Assigned task:
Below are entries with pictures among them; reproduce exactly, and only, the lines from the one containing "### Rationale" down to the one containing "2. [学习资料](resources.md)", without the pictures.

Data to examine:
┌────────

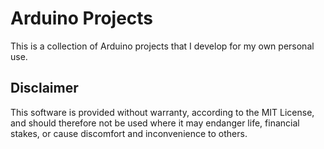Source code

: Arduino Projects
================

This is a collection of Arduino projects that I develop for my own personal use.

Disclaimer
----------

This software is provided without warranty, according to the MIT License, and should therefore not be used where it may endanger life, financial stakes, or cause discomfort and inconvenience to others.
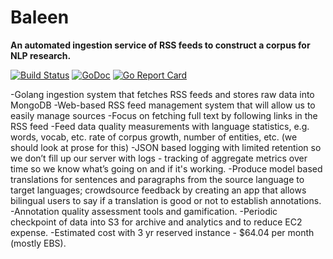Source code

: # Baleen

**An automated ingestion service of RSS feeds to construct a corpus for NLP research.**

[![Build Status](https://travis-ci.com/kansaslabs/baleen.svg?branch=master)](https://travis-ci.com/kansaslabs/baleen)
[![GoDoc](https://godoc.org/github.com/kansaslabs/baleen?status.svg)](https://godoc.org/github.com/kansaslabs/baleen)
[![Go Report Card](https://goreportcard.com/badge/github.com/kansaslabs/baleen)](https://goreportcard.com/report/github.com/kansaslabs/baleen)


-Golang ingestion system that fetches RSS feeds and stores raw data into MongoDB
-Web-based RSS feed management system that will allow us to easily manage sources
-Focus on fetching full text by following links in the RSS feed
-Feed data quality measurements with language statistics, e.g. words, vocab, etc. rate of corpus growth, number of entities, etc. (we should look at prose for this)
-JSON based logging with limited retention so we don’t fill up our server with logs - tracking of aggregate metrics over time so we know what’s going on and if it's working.
-Produce model based translations for sentences and paragraphs from the source language to target languages; crowdsource feedback by creating an app that allows bilingual users to say if a translation is good or not to establish annotations.
-Annotation quality assessment tools and gamification.
-Periodic checkpoint of data into S3 for archive and analytics and to reduce EC2 expense.
-Estimated cost with 3 yr reserved instance - $64.04 per month (mostly EBS).
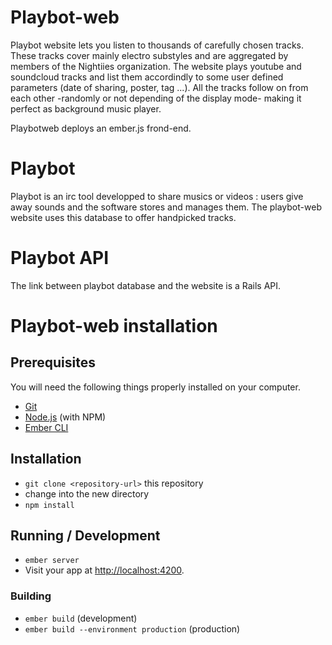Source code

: # Playbot-web

Playbot website lets you listen to thousands of carefully chosen tracks. These tracks cover mainly electro substyles and are aggregated by members of the Nightiies organization.
The website plays youtube and soundcloud tracks and list them accordindly to some user defined parameters (date of sharing, poster, tag ...).
All the tracks follow on from each other -randomly or not depending of the display mode- making it perfect as background music player.

Playbotweb deploys an ember.js frond-end.

# Playbot

Playbot is an irc tool developped to share musics or videos : users give away sounds and the software stores and manages them. The playbot-web website uses this database to offer handpicked tracks.

# Playbot API

The link between playbot database and the website is a Rails API.

# Playbot-web installation

## Prerequisites

You will need the following things properly installed on your computer.

* [Git](http://git-scm.com/)
* [Node.js](http://nodejs.org/) (with NPM)
* [Ember CLI](http://www.ember-cli.com/)

## Installation

* `git clone <repository-url>` this repository
* change into the new directory
* `npm install`

## Running / Development

* `ember server`
* Visit your app at [http://localhost:4200](http://localhost:4200).

### Building

* `ember build` (development)
* `ember build --environment production` (production)

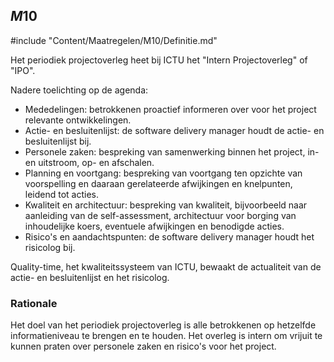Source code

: ## $M10$

#include "Content/Maatregelen/M10/Definitie.md"

Het periodiek projectoverleg heet bij ICTU het "Intern Projectoverleg" of "IPO".

Nadere toelichting op de agenda:

* Mededelingen: betrokkenen proactief informeren over voor het project relevante ontwikkelingen.
* Actie- en besluitenlijst: de software delivery manager houdt de actie- en besluitenlijst bij.
* Personele zaken: bespreking van samenwerking binnen het project, in- en uitstroom, op- en afschalen.
* Planning en voortgang: bespreking van voortgang ten opzichte van voorspelling en daaraan gerelateerde afwijkingen en knelpunten, leidend tot acties.
* Kwaliteit en architectuur: bespreking van kwaliteit, bijvoorbeeld naar aanleiding van de self-assessment, architectuur voor borging van inhoudelijke koers, eventuele afwijkingen en benodigde acties.
* Risico's en aandachtspunten: de software delivery manager houdt het risicolog bij.

Quality-time, het kwaliteitssysteem van ICTU, bewaakt de actualiteit van de actie- en besluitenlijst en het risicolog.

### Rationale

Het doel van het periodiek projectoverleg is alle betrokkenen op hetzelfde informatieniveau te brengen en te houden. Het overleg is intern om vrijuit te kunnen praten over personele zaken en risico's voor het project.
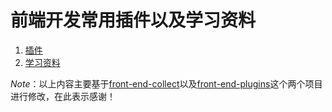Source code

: # 前端开发常用插件以及学习资料

1. [插件](plugins.md)
2. [学习资料](resources.md)



*Note*：以上内容主要基于[front-end-collect](https://github.com/foru17/front-end-collect)以及[front-end-plugins](https://github.com/iamjoel/front-end-plugins)这个两个项目进行修改，在此表示感谢！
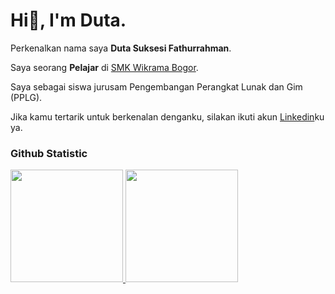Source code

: # Hi👋, I'm Duta. 

Perkenalkan nama saya **Duta Suksesi Fathurrahman**.<br>

Saya seorang **Pelajar** di [SMK Wikrama Bogor](https://www.linkedin.com/school/smkwikramabogor/posts/?feedView=all).<br>

Saya sebagai siswa jurusam Pengembangan Perangkat Lunak dan Gim (PPLG).<br>

Jika kamu tertarik untuk berkenalan denganku, silakan ikuti akun [Linkedin](https://www.linkedin.com/in/duta-suksesi-fathurrahman-7a61962b5/)ku ya.  

### Github Statistic
<p align="left">
<a href="https://github.com/penuliscode">
  <img height="180em" src="https://github-readme-stats-eight-theta.vercel.app/api?username=DutaUtes&show_icons=true&theme=algolia&include_all_commits=true&count_private=true"/>
  <img height="180em" src="https://github-readme-stats-eight-theta.vercel.app/api/top-langs/?username=DutaUtes&layout=compact&theme=algolia"/>
</a>
</p>

<!--
**DutaUtes/DutaUtes** is a ✨ _special_ ✨ repository because its `README.md` (this file) appears on your GitHub profile.

Here are some ideas to get you started:

- 🔭 I’m currently working on ...
- 🌱 I’m currently learning ...
- 👯 I’m looking to collaborate on ...
- 🤔 I’m looking for help with ...
- 💬 Ask me about ...
- 📫 How to reach me: ...
- 😄 Pronouns: ...
- ⚡ Fun fact: ...
-->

└────────

Written solution:
### Rationale

Het doel van het periodiek projectoverleg is alle betrokkenen op hetzelfde informatieniveau te brengen en te houden. Het overleg is intern om vrijuit te kunnen praten over personele zaken en risico's voor het project.
Source code

: # 前端开发常用插件以及学习资料

1. [插件](plugins.md)
2. [学习资料](resources.md)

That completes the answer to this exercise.